MiR-146b-5p/TRAF6 axis is essential for GBE to attenuate LPS-induced neuroinflammation.

Neuroinflammation plays a crucial role in the pathogenesis and progression of various neurodegenerative diseases, including Alzheimer's disease. The Ginkgo biloba leaf extract (GBE) has been widely used to treat cerebral and peripheral blood circulation disorders. However, its potential targets and underlying mechanisms regarding neuroinflammation have not yet been characterized. The purpose of this study was to investigate and validate the anti-neuroinflammatory properties of GBE against lipopolysaccharide (LPS)-mediated inflammation and to determine the underlying molecular mechanisms. The effect of GBE on LPS-induced release of inflammatory cytokines was examined using ELISA and western blot assay.

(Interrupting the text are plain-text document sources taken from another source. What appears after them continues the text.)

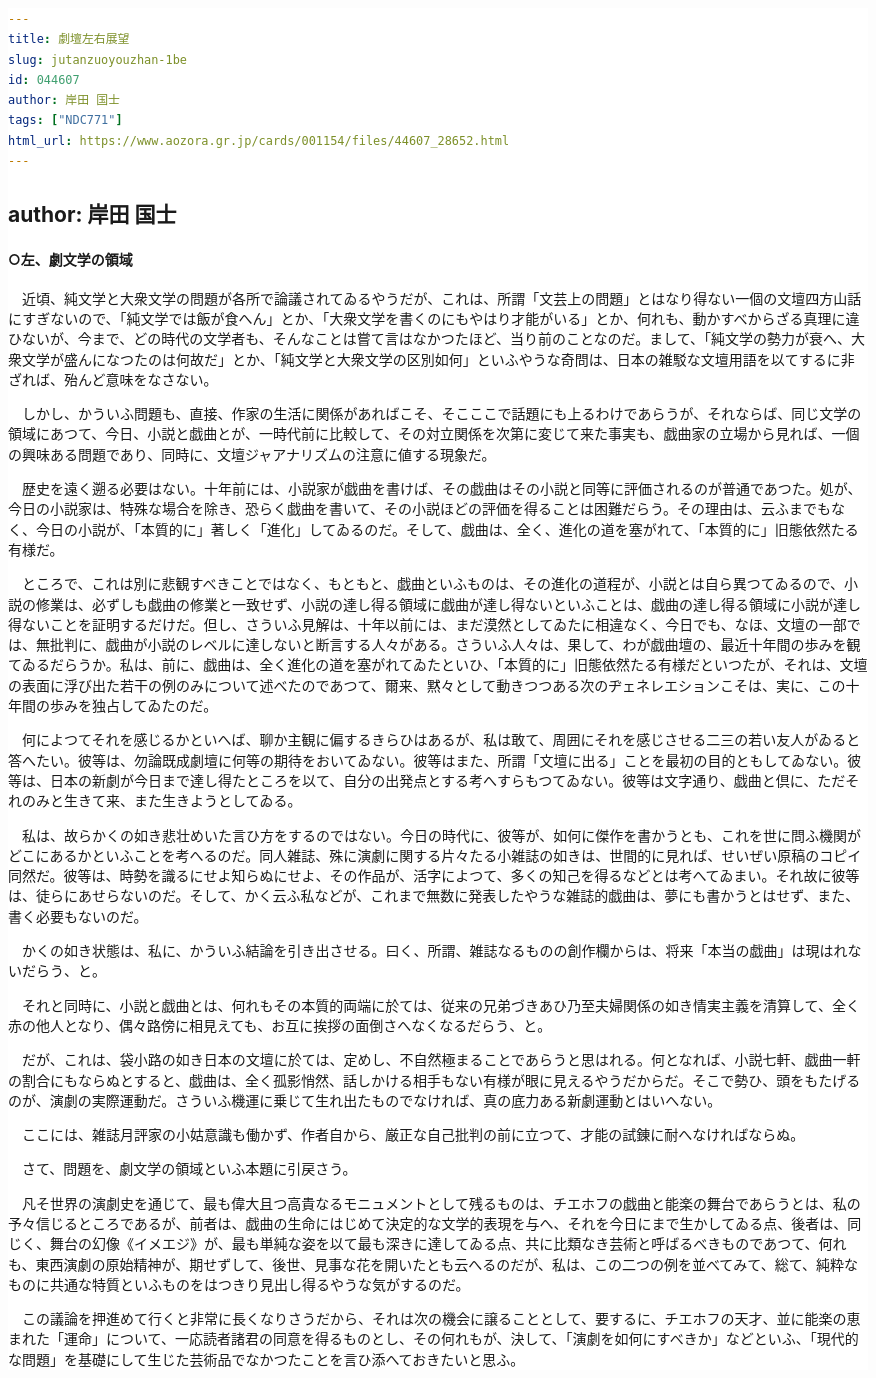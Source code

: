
 ```yaml
---
title: 劇壇左右展望
slug: jutanzuoyouzhan-1be
id: 044607
author: 岸田 国士
tags: ["NDC771"]
html_url: https://www.aozora.gr.jp/cards/001154/files/44607_28652.html
---
```


## author: 岸田 国士

#### ○左、劇文学の領域




　近頃、純文学と大衆文学の問題が各所で論議されてゐるやうだが、これは、所謂「文芸上の問題」とはなり得ない一個の文壇四方山話にすぎないので、「純文学では飯が食へん」とか、「大衆文学を書くのにもやはり才能がいる」とか、何れも、動かすべからざる真理に違ひないが、今まで、どの時代の文学者も、そんなことは嘗て言はなかつたほど、当り前のことなのだ。まして、「純文学の勢力が衰へ、大衆文学が盛んになつたのは何故だ」とか、「純文学と大衆文学の区別如何」といふやうな奇問は、日本の雑駁な文壇用語を以てするに非ざれば、殆んど意味をなさない。

　しかし、かういふ問題も、直接、作家の生活に関係があればこそ、そこここで話題にも上るわけであらうが、それならば、同じ文学の領域にあつて、今日、小説と戯曲とが、一時代前に比較して、その対立関係を次第に変じて来た事実も、戯曲家の立場から見れば、一個の興味ある問題であり、同時に、文壇ジャアナリズムの注意に値する現象だ。

　歴史を遠く遡る必要はない。十年前には、小説家が戯曲を書けば、その戯曲はその小説と同等に評価されるのが普通であつた。処が、今日の小説家は、特殊な場合を除き、恐らく戯曲を書いて、その小説ほどの評価を得ることは困難だらう。その理由は、云ふまでもなく、今日の小説が、「本質的に」著しく「進化」してゐるのだ。そして、戯曲は、全く、進化の道を塞がれて、「本質的に」旧態依然たる有様だ。

　ところで、これは別に悲観すべきことではなく、もともと、戯曲といふものは、その進化の道程が、小説とは自ら異つてゐるので、小説の修業は、必ずしも戯曲の修業と一致せず、小説の達し得る領域に戯曲が達し得ないといふことは、戯曲の達し得る領域に小説が達し得ないことを証明するだけだ。但し、さういふ見解は、十年以前には、まだ漠然としてゐたに相違なく、今日でも、なほ、文壇の一部では、無批判に、戯曲が小説のレベルに達しないと断言する人々がある。さういふ人々は、果して、わが戯曲壇の、最近十年間の歩みを観てゐるだらうか。私は、前に、戯曲は、全く進化の道を塞がれてゐたといひ、「本質的に」旧態依然たる有様だといつたが、それは、文壇の表面に浮び出た若干の例のみについて述べたのであつて、爾来、黙々として動きつつある次のヂェネレエションこそは、実に、この十年間の歩みを独占してゐたのだ。

　何によつてそれを感じるかといへば、聊か主観に偏するきらひはあるが、私は敢て、周囲にそれを感じさせる二三の若い友人がゐると答へたい。彼等は、勿論既成劇壇に何等の期待をおいてゐない。彼等はまた、所謂「文壇に出る」ことを最初の目的ともしてゐない。彼等は、日本の新劇が今日まで達し得たところを以て、自分の出発点とする考へすらもつてゐない。彼等は文字通り、戯曲と倶に、ただそれのみと生きて来、また生きようとしてゐる。

　私は、故らかくの如き悲壮めいた言ひ方をするのではない。今日の時代に、彼等が、如何に傑作を書かうとも、これを世に問ふ機関がどこにあるかといふことを考へるのだ。同人雑誌、殊に演劇に関する片々たる小雑誌の如きは、世間的に見れば、せいぜい原稿のコピイ同然だ。彼等は、時勢を識るにせよ知らぬにせよ、その作品が、活字によつて、多くの知己を得るなどとは考へてゐまい。それ故に彼等は、徒らにあせらないのだ。そして、かく云ふ私などが、これまで無数に発表したやうな雑誌的戯曲は、夢にも書かうとはせず、また、書く必要もないのだ。

　かくの如き状態は、私に、かういふ結論を引き出させる。曰く、所謂、雑誌なるものの創作欄からは、将来「本当の戯曲」は現はれないだらう、と。

　それと同時に、小説と戯曲とは、何れもその本質的両端に於ては、従来の兄弟づきあひ乃至夫婦関係の如き情実主義を清算して、全く赤の他人となり、偶々路傍に相見えても、お互に挨拶の面倒さへなくなるだらう、と。

　だが、これは、袋小路の如き日本の文壇に於ては、定めし、不自然極まることであらうと思はれる。何となれば、小説七軒、戯曲一軒の割合にもならぬとすると、戯曲は、全く孤影悄然、話しかける相手もない有様が眼に見えるやうだからだ。そこで勢ひ、頭をもたげるのが、演劇の実際運動だ。さういふ機運に乗じて生れ出たものでなければ、真の底力ある新劇運動とはいへない。

　ここには、雑誌月評家の小姑意識も働かず、作者自から、厳正な自己批判の前に立つて、才能の試錬に耐へなければならぬ。

　さて、問題を、劇文学の領域といふ本題に引戻さう。

　凡そ世界の演劇史を通じて、最も偉大且つ高貴なるモニュメントとして残るものは、チエホフの戯曲と能楽の舞台であらうとは、私の予々信じるところであるが、前者は、戯曲の生命にはじめて決定的な文学的表現を与へ、それを今日にまで生かしてゐる点、後者は、同じく、舞台の幻像《イメエジ》が、最も単純な姿を以て最も深きに達してゐる点、共に比類なき芸術と呼ばるべきものであつて、何れも、東西演劇の原始精神が、期せずして、後世、見事な花を開いたとも云へるのだが、私は、この二つの例を並べてみて、総て、純粋なものに共通な特質といふものをはつきり見出し得るやうな気がするのだ。

　この議論を押進めて行くと非常に長くなりさうだから、それは次の機会に譲ることとして、要するに、チエホフの天才、並に能楽の恵まれた「運命」について、一応読者諸君の同意を得るものとし、その何れもが、決して、「演劇を如何にすべきか」などといふ、「現代的な問題」を基礎にして生じた芸術品でなかつたことを言ひ添へておきたいと思ふ。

The effects of GBE on NF-κB binding activity and translocation were determined luciferase, streptavidin-agarose pulldown, and immunofluorescence assays. The potential targets of GBE were screened from the GEO and microRNA databases and further identified qPCR, luciferase, gene mutation, and western blot assays. GBE significantly inhibited LPS-induced pro-inflammatory responses in BV-2 and U87 cells, with no obvious cytotoxicity. GBE significantly induced miR-146b-5p expression, which negatively regulated TRAF6 expression by targeting its 3'-UTR. Thus, due to TRAF6 suppression, GBE decreases the transcriptional activity of NF-κB and the expression of pro-inflammatory cytokines, such as interleukin (IL)-1β, IL-6, tumor necrosis factor (TNF)-α, and cyclooxygenase (COX)-2, and finally reverses LPS-induced neuroinflammation. Our study revealed the anti-neuroinflammatory mechanism of GBE through the miR-146b-5p/TRAF6 axis and provided a theoretical basis for its rational clinical application.